In classical physics, the amount of uncertainty inherent in models and predictions can be made arbitrarily low by increasing the precision of initial data. This view, however, has been challenged in at least two ways. First, quantum mechanics has introduced the notion that there is a fundamental uncertainty in any measurement process. The amount of uncertainty is prescribed by the theory at a fundamental level. Second, the theory of complex systems has shown that nonlinear complex systems are so sensitive to changes in initial conditions that, in practice, there are limits to the accuracy of any model. ARCH/GARCH models describe the time evolution of uncertainty in a complex system.

In financial and economic models, the future is always uncertain but over time we learn new information that helps us forecast this future. As asset prices reflect our best forecasts of the future profitability of companies and countries, these change whenever there is news. ARCH/GARCH models can be interpreted as measuring the intensity of the news process. Volatility clustering is most easily understood as news clustering. Of course, many things influence the arrival process of news and its impact on prices. Trades convey news to the market and the macroeconomy can moderate the importance of the news.
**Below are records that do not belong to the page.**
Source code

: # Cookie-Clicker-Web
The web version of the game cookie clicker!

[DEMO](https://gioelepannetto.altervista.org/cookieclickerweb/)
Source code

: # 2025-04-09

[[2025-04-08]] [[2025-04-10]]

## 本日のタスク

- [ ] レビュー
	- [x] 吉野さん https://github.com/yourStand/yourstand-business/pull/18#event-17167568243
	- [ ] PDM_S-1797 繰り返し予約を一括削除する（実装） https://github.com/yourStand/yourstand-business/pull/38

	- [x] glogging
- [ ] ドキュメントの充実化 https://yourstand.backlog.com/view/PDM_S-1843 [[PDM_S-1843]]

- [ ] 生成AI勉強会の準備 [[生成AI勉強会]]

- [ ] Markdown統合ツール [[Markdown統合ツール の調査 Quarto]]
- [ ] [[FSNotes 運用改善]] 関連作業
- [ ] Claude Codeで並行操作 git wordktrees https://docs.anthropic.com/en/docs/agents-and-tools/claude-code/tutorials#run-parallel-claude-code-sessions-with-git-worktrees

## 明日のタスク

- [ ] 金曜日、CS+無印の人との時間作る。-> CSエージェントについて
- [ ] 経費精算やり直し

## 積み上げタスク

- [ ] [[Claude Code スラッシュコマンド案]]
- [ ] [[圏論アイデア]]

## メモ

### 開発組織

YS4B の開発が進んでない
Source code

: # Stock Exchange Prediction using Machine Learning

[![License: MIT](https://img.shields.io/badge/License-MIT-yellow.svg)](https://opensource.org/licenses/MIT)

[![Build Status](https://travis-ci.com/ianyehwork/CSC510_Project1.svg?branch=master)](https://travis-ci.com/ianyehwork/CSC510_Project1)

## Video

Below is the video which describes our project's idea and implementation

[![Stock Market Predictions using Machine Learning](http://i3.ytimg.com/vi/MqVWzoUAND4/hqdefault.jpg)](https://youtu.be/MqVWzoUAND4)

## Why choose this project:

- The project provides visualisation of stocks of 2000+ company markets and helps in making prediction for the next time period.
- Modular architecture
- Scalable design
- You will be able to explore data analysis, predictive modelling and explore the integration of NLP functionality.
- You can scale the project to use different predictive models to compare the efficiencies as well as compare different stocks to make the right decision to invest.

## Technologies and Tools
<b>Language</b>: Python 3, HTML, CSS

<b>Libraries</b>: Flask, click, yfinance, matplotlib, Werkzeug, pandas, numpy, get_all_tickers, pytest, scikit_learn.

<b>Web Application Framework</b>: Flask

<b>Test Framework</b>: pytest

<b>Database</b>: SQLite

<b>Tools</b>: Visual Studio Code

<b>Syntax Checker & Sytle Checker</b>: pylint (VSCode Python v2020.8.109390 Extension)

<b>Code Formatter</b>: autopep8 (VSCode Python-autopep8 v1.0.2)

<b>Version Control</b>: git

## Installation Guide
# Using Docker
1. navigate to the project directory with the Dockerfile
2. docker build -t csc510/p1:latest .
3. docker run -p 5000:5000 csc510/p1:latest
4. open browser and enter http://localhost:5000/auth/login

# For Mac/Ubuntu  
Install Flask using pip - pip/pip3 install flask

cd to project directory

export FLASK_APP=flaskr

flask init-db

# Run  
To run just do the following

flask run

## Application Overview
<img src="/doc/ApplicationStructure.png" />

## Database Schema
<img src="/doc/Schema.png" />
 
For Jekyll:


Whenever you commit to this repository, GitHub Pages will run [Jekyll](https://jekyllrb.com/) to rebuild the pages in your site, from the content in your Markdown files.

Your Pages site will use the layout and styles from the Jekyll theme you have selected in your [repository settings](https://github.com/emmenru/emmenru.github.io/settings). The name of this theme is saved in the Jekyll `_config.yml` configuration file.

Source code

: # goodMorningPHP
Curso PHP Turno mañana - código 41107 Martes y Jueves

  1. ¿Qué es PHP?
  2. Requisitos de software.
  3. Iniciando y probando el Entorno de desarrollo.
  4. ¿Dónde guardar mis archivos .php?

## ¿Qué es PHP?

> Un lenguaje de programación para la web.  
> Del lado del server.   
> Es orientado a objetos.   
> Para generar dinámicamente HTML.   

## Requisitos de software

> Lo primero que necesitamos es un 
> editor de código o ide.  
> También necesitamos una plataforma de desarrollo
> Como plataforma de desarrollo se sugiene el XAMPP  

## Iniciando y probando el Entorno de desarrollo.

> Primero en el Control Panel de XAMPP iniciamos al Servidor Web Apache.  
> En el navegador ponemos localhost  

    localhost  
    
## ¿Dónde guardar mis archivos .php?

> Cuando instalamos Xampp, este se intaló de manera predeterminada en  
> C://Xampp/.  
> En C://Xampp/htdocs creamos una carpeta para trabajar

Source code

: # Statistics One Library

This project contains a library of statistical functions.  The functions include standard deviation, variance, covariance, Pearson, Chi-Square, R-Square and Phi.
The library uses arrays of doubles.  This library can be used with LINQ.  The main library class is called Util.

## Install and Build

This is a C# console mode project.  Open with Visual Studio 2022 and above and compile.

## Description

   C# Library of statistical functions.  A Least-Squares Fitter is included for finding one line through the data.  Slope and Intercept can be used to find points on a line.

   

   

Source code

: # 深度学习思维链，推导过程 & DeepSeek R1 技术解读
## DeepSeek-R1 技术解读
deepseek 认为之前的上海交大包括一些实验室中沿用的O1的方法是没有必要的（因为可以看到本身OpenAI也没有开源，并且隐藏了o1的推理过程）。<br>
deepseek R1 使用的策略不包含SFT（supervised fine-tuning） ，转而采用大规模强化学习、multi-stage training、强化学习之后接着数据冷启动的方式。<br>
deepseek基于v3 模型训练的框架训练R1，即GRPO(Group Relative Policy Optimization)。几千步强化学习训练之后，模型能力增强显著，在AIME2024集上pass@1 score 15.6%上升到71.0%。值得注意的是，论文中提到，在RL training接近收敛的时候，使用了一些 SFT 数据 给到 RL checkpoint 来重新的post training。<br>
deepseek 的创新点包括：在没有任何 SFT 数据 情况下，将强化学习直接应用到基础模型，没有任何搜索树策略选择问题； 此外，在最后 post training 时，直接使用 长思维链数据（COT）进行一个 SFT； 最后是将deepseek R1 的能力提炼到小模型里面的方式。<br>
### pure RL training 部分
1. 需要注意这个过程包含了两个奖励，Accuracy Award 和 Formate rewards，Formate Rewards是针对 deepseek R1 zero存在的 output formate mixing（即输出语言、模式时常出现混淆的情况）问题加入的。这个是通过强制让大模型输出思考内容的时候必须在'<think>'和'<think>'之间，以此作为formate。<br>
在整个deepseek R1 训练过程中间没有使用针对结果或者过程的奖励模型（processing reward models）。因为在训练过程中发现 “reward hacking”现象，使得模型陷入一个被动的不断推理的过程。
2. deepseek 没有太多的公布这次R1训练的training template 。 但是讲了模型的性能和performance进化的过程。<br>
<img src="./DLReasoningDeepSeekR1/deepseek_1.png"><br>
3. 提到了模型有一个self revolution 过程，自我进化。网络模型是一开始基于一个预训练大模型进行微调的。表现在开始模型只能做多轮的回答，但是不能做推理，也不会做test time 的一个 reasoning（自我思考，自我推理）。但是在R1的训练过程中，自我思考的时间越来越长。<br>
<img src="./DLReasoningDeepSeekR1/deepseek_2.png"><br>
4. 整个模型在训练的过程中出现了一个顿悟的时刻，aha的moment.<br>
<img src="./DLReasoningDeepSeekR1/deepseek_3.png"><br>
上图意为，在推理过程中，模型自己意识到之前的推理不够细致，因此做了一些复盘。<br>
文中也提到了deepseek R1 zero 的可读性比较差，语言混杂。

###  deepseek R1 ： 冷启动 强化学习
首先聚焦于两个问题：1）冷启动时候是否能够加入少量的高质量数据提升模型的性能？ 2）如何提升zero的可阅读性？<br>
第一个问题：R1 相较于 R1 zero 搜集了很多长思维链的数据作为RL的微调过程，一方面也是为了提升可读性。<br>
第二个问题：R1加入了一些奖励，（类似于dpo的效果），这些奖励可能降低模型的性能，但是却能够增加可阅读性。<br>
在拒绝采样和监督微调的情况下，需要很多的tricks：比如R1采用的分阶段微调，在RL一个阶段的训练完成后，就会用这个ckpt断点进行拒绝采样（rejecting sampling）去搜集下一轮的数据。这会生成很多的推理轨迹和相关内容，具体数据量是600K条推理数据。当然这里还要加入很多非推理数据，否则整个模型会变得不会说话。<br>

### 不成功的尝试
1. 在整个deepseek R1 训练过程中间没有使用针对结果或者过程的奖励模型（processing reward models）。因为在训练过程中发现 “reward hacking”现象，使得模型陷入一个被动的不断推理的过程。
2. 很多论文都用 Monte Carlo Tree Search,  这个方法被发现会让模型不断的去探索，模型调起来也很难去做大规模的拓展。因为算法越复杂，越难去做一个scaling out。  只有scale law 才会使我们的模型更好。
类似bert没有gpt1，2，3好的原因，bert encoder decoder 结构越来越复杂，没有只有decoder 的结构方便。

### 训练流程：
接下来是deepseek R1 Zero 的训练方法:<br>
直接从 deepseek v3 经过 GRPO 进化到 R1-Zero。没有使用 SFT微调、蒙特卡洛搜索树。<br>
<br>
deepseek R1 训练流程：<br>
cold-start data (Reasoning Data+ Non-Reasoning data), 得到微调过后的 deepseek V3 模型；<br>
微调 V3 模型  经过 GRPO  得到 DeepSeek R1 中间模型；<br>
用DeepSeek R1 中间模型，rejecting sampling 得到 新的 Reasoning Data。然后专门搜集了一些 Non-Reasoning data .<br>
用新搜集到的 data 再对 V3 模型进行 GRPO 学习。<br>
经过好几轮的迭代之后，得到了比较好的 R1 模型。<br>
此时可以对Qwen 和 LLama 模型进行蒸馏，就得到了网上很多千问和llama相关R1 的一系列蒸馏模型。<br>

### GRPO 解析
These can all be thought of as important determinants of the volatility that is picked up by ARCH/GARCH.

GENERALIZATIONS OF THE ARCH/GARCH MODELS

Thus far, we have described the fundamental ARCH and GARCH models and their application to VaR calculations. The ARCH/GARCH framework proved to be a rich framework and many different extensions and generalizations of the initial ARCH/GARCH models have been proposed. We will now describe some of these generalizations and extensions. We will focus on applications in finance and will continue to use financial notation assuming that our variables represent returns of assets or of portfolios.

Let’s first discuss why we need to generalize the ARCH/GARCH models. There are three major extensions and generalizations:

1. Integration of first, second, and higher moments
2. Generalization to high-frequency data
3. Multivariate extensions

Integration of First, Second, and Higher Moments

In the ARCH/GARCH models considered thus far, returns are assumed to be normally distributed and the forecasts of the first and second moments independent. These assumptions can be generalized in different ways, either allowing the conditional distribution of the error terms to be non-normal and/or integrating the first and second moments.

Let’s first consider asymmetries in volatility forecasts. There is convincing evidence that the direction does affect volatility. Particularly for broad-based equity indexes and bond market indexes, it appears that market declines forecast higher volatility than do comparable market increases. There are now a variety of asymmetric GARCH models, including the exponential GARCH (EGARCH) model of Nelson (1991), the threshold ARCH (TARCH) model attributed to Rabemananjara and Zakoian (1993) and Glosten, Jagannathan, and Runkle (1993), and a collection and comparison by Engle and Ng (1993).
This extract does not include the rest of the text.